Gee, I wonder what country that may be? Some country that is really good at computer security? H_m-m-m...

who do you think it could be?

It would have to be a foreign organization or country that has, in addition to industrial information not available to IT experts, unlimited chutzpah.

A computer 'worm' contains the instruction sequence necessary to propogate itself as well as the instruction sequence that does the damage. The first step significant step in defending against such a worm is reverse-engineering -- converting the "machine code" that the computer executes into "assembly code" which lists the instructions being executed.

And therefore, using a worm as a weapon of war is, in the words of one of my most security-savvy computer-friends, "one of the stupidest things anyone has ever done anywhere". It is, as he put it, "like dropping an atomic bomb, then showering the survivors with leaflets explaining how to build an atomic bomb". He reckons the probability of this worm being revamped and used as an offensive weapon by the Iranians (or terrorists connected with Iran) as 100%. "How could they NOT use it?" he asked. "They're pissed off and they have the code!"

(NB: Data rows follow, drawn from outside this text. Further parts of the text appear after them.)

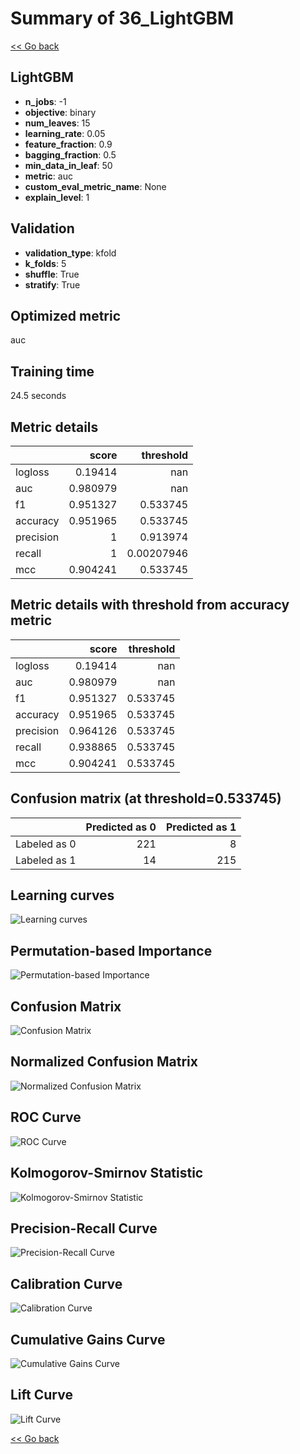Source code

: # Summary of 36_LightGBM

[<< Go back](../README.md)


## LightGBM
- **n_jobs**: -1
- **objective**: binary
- **num_leaves**: 15
- **learning_rate**: 0.05
- **feature_fraction**: 0.9
- **bagging_fraction**: 0.5
- **min_data_in_leaf**: 50
- **metric**: auc
- **custom_eval_metric_name**: None
- **explain_level**: 1

## Validation
 - **validation_type**: kfold
 - **k_folds**: 5
 - **shuffle**: True
 - **stratify**: True

## Optimized metric
auc

## Training time

24.5 seconds

## Metric details
|           |    score |    threshold |
|:----------|---------:|-------------:|
| logloss   | 0.19414  | nan          |
| auc       | 0.980979 | nan          |
| f1        | 0.951327 |   0.533745   |
| accuracy  | 0.951965 |   0.533745   |
| precision | 1        |   0.913974   |
| recall    | 1        |   0.00207946 |
| mcc       | 0.904241 |   0.533745   |


## Metric details with threshold from accuracy metric
|           |    score |   threshold |
|:----------|---------:|------------:|
| logloss   | 0.19414  |  nan        |
| auc       | 0.980979 |  nan        |
| f1        | 0.951327 |    0.533745 |
| accuracy  | 0.951965 |    0.533745 |
| precision | 0.964126 |    0.533745 |
| recall    | 0.938865 |    0.533745 |
| mcc       | 0.904241 |    0.533745 |


## Confusion matrix (at threshold=0.533745)
|              |   Predicted as 0 |   Predicted as 1 |
|:-------------|-----------------:|-----------------:|
| Labeled as 0 |              221 |                8 |
| Labeled as 1 |               14 |              215 |

## Learning curves
![Learning curves](learning_curves.png)

## Permutation-based Importance
![Permutation-based Importance](permutation_importance.png)
## Confusion Matrix

![Confusion Matrix](confusion_matrix.png)


## Normalized Confusion Matrix

![Normalized Confusion Matrix](confusion_matrix_normalized.png)


## ROC Curve

![ROC Curve](roc_curve.png)


## Kolmogorov-Smirnov Statistic

![Kolmogorov-Smirnov Statistic](ks_statistic.png)


## Precision-Recall Curve

![Precision-Recall Curve](precision_recall_curve.png)


## Calibration Curve

![Calibration Curve](calibration_curve_curve.png)


## Cumulative Gains Curve

![Cumulative Gains Curve](cumulative_gains_curve.png)


## Lift Curve

![Lift Curve](lift_curve.png)



[<< Go back](../README.md)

We decided it was not a good idea to buy any industrial control systems anytime soon.

McJ's picture

AHHH - very interesting

"unlimited chutzpah" - laughing out loud

"He reckons the probability of this worm being revamped and used as an offensive weapon by the Iranians (or terrorists connected with Iran) as 100%"

So, kinda like throwing a grenade in the room where the fights happening? Just causing as much damage as you can to whatever side? or plain stupid with unlimited chutzpah? or something more sinister?

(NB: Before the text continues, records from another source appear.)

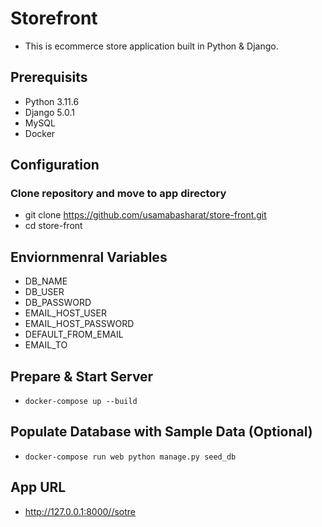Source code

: # Storefront

- This is ecommerce store application built in Python & Django.

## Prerequisits

- Python 3.11.6
- Django 5.0.1
- MySQL
- Docker

## Configuration

### Clone repository and move to app directory

- git clone https://github.com/usamabasharat/store-front.git
- cd store-front

## Enviornmenral Variables

- DB_NAME
- DB_USER
- DB_PASSWORD
- EMAIL_HOST_USER
- EMAIL_HOST_PASSWORD
- DEFAULT_FROM_EMAIL
- EMAIL_TO

## Prepare & Start Server

- `docker-compose up --build`

## Populate  Database with Sample Data (Optional)

- `docker-compose run web python manage.py seed_db`

## App URL

- http://127.0.0.1:8000//sotre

I think it is much more sinister...

and more directed than a grenade.

However ... to continue the grenade analogy, this would be like throwing a *self-replicating* grenade -- because the survivors of the attack will have all the grenades they will need, forever.

It looks from here as if this worm is intended to knock out the Iranian fuel processing facility at Bushehr. What will it do when it gets in there? Who knows? One potential scenario is for it to shut down the cooling system and run everything else until the facility literally melts itself. Of course other scenarios are possible as well.

The 'rationale' for this 'attack' would be that if Bushehr could be demolished from within, via worm, then it wouldn't "have" to be nuked. (I don't buy the notion that it *has* to be taken out, but for those who do, this would appeal as a less violent method than a direct attack -- with less lethal fallout, at least in the short term).

But the boomerang effect of using *intellectual property* as a weapon in this way is that using the weapon gives away the "intellectual property", that is, the secrets required for the design, and therefore it empowers the "enemy" with the knowledge that previously had been an advantage to one side only.

McJ's picture

I am getting the sinister

I am getting the sinister intent with regard to knocking out the Iranian fuel processor. What I am questioning is if they knew about the "self replicating" grenade when they threw it in. Were they deliberately looking to give the code away (for more sinister and more destructive reasons than just taking out the reactor) or was this just a massive screw up on their part that will come back to bite them and the rest of us on the ass?

I know zip about computers

I know zip about computers and code but it seems to me a screw up and israel are trying to get out in front of it and do some face saving, damage control and even (chutzpah) threaten the Chinese whom they've just done a currency deal with.

The thing that I always come back to is that those that are seriously into power necessarily have to be seriously deluded as to their own capabilities and also to the reality of their environment.

McJ's picture

from the mind of psychopaths

"...those that are seriously into power necessarily have to be seriously deluded as to their own capabilities..."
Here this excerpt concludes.